DATA FOR ANALYSIS Start Marker
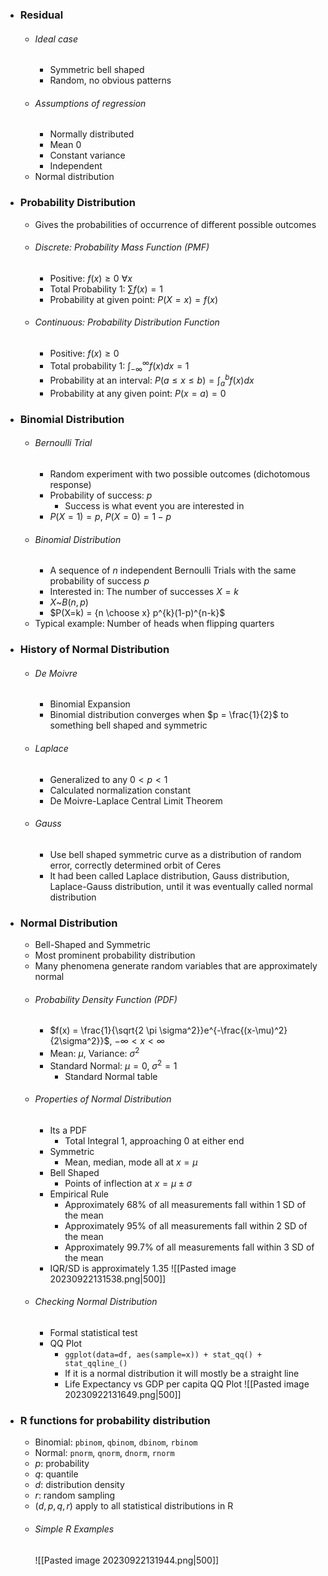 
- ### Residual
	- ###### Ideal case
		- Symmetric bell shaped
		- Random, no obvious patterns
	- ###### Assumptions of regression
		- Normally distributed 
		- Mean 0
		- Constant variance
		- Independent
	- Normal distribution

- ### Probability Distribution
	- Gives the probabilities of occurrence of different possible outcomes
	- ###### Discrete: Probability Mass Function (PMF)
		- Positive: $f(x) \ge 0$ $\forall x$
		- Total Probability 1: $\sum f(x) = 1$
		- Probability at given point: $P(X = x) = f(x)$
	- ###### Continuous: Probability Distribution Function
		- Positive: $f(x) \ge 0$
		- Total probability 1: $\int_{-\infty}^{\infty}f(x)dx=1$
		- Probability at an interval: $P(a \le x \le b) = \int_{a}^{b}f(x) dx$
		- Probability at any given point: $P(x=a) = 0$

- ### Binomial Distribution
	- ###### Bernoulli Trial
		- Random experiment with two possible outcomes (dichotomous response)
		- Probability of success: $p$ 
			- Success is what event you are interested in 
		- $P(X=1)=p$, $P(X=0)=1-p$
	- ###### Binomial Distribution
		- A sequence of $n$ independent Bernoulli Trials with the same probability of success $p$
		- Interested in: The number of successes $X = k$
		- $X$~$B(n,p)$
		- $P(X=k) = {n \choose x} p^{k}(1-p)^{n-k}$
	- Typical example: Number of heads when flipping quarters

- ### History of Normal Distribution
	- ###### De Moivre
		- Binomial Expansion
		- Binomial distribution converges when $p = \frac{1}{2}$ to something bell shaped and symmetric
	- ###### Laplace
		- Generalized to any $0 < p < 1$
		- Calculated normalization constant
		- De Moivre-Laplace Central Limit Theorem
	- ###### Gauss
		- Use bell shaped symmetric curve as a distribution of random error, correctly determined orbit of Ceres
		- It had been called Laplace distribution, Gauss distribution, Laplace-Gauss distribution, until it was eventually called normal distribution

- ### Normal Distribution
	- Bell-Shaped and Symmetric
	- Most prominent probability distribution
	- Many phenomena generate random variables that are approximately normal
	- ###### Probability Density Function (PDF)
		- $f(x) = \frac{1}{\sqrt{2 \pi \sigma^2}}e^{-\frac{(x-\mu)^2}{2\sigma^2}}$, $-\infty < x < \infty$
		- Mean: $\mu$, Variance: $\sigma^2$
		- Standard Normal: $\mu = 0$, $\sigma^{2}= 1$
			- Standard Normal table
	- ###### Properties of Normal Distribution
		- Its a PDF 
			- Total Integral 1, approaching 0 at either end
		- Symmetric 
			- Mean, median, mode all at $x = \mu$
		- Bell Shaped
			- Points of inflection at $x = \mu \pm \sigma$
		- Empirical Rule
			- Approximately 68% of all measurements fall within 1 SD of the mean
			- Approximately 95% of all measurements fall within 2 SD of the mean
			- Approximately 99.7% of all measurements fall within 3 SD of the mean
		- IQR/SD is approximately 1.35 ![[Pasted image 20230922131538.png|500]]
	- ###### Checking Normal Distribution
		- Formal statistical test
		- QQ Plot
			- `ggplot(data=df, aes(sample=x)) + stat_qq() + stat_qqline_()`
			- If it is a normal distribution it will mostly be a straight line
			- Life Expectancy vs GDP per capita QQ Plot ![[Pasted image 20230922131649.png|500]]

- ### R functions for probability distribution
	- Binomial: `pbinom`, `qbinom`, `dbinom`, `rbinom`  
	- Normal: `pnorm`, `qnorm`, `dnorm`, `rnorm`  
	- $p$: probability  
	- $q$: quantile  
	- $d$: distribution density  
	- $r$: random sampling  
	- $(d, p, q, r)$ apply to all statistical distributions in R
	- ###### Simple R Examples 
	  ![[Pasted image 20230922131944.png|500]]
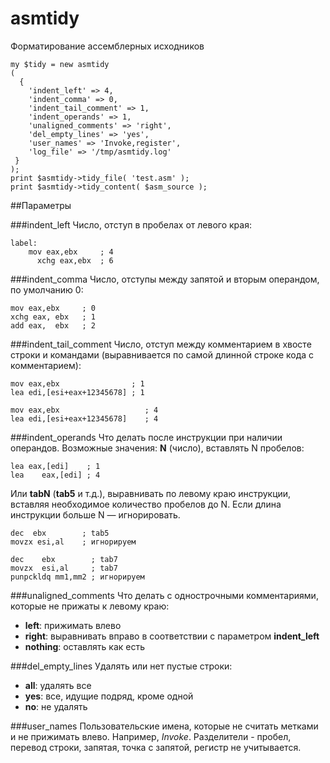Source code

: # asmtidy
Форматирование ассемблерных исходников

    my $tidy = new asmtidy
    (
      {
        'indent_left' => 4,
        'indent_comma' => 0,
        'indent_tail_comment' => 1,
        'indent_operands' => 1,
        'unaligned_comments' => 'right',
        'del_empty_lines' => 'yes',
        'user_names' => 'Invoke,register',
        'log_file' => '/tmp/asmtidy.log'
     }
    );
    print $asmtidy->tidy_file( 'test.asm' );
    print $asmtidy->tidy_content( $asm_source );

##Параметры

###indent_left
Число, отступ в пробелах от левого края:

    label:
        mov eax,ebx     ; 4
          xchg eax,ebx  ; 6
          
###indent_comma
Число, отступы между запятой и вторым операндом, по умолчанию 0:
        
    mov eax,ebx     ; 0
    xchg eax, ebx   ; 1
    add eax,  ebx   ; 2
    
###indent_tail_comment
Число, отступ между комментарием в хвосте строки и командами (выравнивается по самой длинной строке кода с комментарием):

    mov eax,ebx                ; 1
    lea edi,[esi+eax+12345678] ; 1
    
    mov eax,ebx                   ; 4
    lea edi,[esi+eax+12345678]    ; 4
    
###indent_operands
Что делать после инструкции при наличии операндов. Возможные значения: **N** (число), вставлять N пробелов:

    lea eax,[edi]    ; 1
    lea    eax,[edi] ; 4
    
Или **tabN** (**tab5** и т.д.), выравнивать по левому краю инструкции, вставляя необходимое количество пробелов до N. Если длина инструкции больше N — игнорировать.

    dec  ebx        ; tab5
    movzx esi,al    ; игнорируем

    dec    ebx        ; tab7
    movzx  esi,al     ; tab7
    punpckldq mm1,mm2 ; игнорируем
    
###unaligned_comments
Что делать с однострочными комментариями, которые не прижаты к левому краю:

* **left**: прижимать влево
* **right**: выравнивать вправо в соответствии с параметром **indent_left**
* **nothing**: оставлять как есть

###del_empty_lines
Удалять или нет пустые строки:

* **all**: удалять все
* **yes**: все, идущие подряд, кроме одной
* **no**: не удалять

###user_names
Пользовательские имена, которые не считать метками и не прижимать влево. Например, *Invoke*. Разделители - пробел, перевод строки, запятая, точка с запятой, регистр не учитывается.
DATA FOR ANALYSIS End Marker
The answer must consist of every line from the records above that holds "запятой".

Число, отступы между запятой и вторым операндом, по умолчанию 0:
Пользовательские имена, которые не считать метками и не прижимать влево. Например, *Invoke*. Разделители - пробел, перевод строки, запятая, точка с запятой, регистр не учитывается.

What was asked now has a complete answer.